What this task involves>
Give back the data in full, with every line exact.

- Opening Delimiter -

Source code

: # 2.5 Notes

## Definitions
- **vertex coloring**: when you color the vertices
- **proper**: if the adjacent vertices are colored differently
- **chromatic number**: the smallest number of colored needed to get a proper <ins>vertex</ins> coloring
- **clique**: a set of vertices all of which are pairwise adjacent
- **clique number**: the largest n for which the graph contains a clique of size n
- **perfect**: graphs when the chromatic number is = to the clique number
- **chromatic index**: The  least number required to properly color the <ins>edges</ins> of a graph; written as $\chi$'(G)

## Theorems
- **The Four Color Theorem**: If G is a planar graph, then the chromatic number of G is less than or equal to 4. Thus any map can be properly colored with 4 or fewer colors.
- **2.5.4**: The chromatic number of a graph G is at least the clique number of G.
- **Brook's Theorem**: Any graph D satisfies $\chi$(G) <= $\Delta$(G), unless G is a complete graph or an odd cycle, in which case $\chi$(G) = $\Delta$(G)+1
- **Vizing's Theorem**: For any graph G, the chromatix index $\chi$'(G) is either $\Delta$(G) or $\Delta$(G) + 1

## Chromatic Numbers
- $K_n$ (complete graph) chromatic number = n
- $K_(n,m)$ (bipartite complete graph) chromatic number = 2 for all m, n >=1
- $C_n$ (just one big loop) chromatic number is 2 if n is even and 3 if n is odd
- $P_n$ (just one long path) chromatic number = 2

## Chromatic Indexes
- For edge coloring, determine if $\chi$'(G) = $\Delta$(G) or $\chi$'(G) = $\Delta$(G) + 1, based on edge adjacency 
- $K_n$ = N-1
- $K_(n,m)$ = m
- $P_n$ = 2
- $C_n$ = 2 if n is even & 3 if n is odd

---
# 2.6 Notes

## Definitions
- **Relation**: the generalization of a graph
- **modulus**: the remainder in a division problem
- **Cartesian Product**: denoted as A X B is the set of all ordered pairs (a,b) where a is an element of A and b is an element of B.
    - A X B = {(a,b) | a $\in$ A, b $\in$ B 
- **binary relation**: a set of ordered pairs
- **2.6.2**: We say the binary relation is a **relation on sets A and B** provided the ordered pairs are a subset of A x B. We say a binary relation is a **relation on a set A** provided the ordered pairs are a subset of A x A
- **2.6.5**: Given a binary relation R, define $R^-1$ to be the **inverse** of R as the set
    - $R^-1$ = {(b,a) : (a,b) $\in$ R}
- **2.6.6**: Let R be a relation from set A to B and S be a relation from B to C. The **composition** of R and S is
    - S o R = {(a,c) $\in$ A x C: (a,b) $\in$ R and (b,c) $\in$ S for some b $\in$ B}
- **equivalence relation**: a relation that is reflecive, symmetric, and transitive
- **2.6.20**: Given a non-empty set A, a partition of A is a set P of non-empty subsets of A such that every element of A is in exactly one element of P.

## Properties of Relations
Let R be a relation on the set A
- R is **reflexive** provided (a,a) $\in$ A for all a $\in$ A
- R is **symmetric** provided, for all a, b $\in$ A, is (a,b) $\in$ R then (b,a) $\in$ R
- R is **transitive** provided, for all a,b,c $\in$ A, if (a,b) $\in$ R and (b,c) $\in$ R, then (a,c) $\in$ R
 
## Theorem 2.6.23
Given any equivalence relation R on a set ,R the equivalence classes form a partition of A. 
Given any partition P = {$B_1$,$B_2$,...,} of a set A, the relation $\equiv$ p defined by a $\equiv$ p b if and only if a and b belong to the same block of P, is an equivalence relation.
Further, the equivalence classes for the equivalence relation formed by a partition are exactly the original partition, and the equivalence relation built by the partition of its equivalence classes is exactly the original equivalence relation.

- Closing Delimiter -

Answer section>
Source code

: # 2.5 Notes

## Definitions
- **vertex coloring**: when you color the vertices
- **proper**: if the adjacent vertices are colored differently
- **chromatic number**: the smallest number of colored needed to get a proper <ins>vertex</ins> coloring
- **clique**: a set of vertices all of which are pairwise adjacent
- **clique number**: the largest n for which the graph contains a clique of size n
- **perfect**: graphs when the chromatic number is = to the clique number
- **chromatic index**: The  least number required to properly color the <ins>edges</ins> of a graph; written as $\chi$'(G)

## Theorems
- **The Four Color Theorem**: If G is a planar graph, then the chromatic number of G is less than or equal to 4. Thus any map can be properly colored with 4 or fewer colors.
- **2.5.4**: The chromatic number of a graph G is at least the clique number of G.
- **Brook's Theorem**: Any graph D satisfies $\chi$(G) <= $\Delta$(G), unless G is a complete graph or an odd cycle, in which case $\chi$(G) = $\Delta$(G)+1
- **Vizing's Theorem**: For any graph G, the chromatix index $\chi$'(G) is either $\Delta$(G) or $\Delta$(G) + 1

## Chromatic Numbers
- $K_n$ (complete graph) chromatic number = n
- $K_(n,m)$ (bipartite complete graph) chromatic number = 2 for all m, n >=1
- $C_n$ (just one big loop) chromatic number is 2 if n is even and 3 if n is odd
- $P_n$ (just one long path) chromatic number = 2

## Chromatic Indexes
- For edge coloring, determine if $\chi$'(G) = $\Delta$(G) or $\chi$'(G) = $\Delta$(G) + 1, based on edge adjacency 
- $K_n$ = N-1
- $K_(n,m)$ = m
- $P_n$ = 2
- $C_n$ = 2 if n is even & 3 if n is odd

---
# 2.6 Notes

## Definitions
- **Relation**: the generalization of a graph
- **modulus**: the remainder in a division problem
- **Cartesian Product**: denoted as A X B is the set of all ordered pairs (a,b) where a is an element of A and b is an element of B.
    - A X B = {(a,b) | a $\in$ A, b $\in$ B 
- **binary relation**: a set of ordered pairs
- **2.6.2**: We say the binary relation is a **relation on sets A and B** provided the ordered pairs are a subset of A x B. We say a binary relation is a **relation on a set A** provided the ordered pairs are a subset of A x A
- **2.6.5**: Given a binary relation R, define $R^-1$ to be the **inverse** of R as the set
    - $R^-1$ = {(b,a) : (a,b) $\in$ R}
- **2.6.6**: Let R be a relation from set A to B and S be a relation from B to C. The **composition** of R and S is
    - S o R = {(a,c) $\in$ A x C: (a,b) $\in$ R and (b,c) $\in$ S for some b $\in$ B}
- **equivalence relation**: a relation that is reflecive, symmetric, and transitive
- **2.6.20**: Given a non-empty set A, a partition of A is a set P of non-empty subsets of A such that every element of A is in exactly one element of P.

## Properties of Relations
Let R be a relation on the set A
- R is **reflexive** provided (a,a) $\in$ A for all a $\in$ A
- R is **symmetric** provided, for all a, b $\in$ A, is (a,b) $\in$ R then (b,a) $\in$ R
- R is **transitive** provided, for all a,b,c $\in$ A, if (a,b) $\in$ R and (b,c) $\in$ R, then (a,c) $\in$ R
 
## Theorem 2.6.23
Given any equivalence relation R on a set ,R the equivalence classes form a partition of A. 
Given any partition P = {$B_1$,$B_2$,...,} of a set A, the relation $\equiv$ p defined by a $\equiv$ p b if and only if a and b belong to the same block of P, is an equivalence relation.
Further, the equivalence classes for the equivalence relation formed by a partition are exactly the original partition, and the equivalence relation built by the partition of its equivalence classes is exactly the original equivalence relation.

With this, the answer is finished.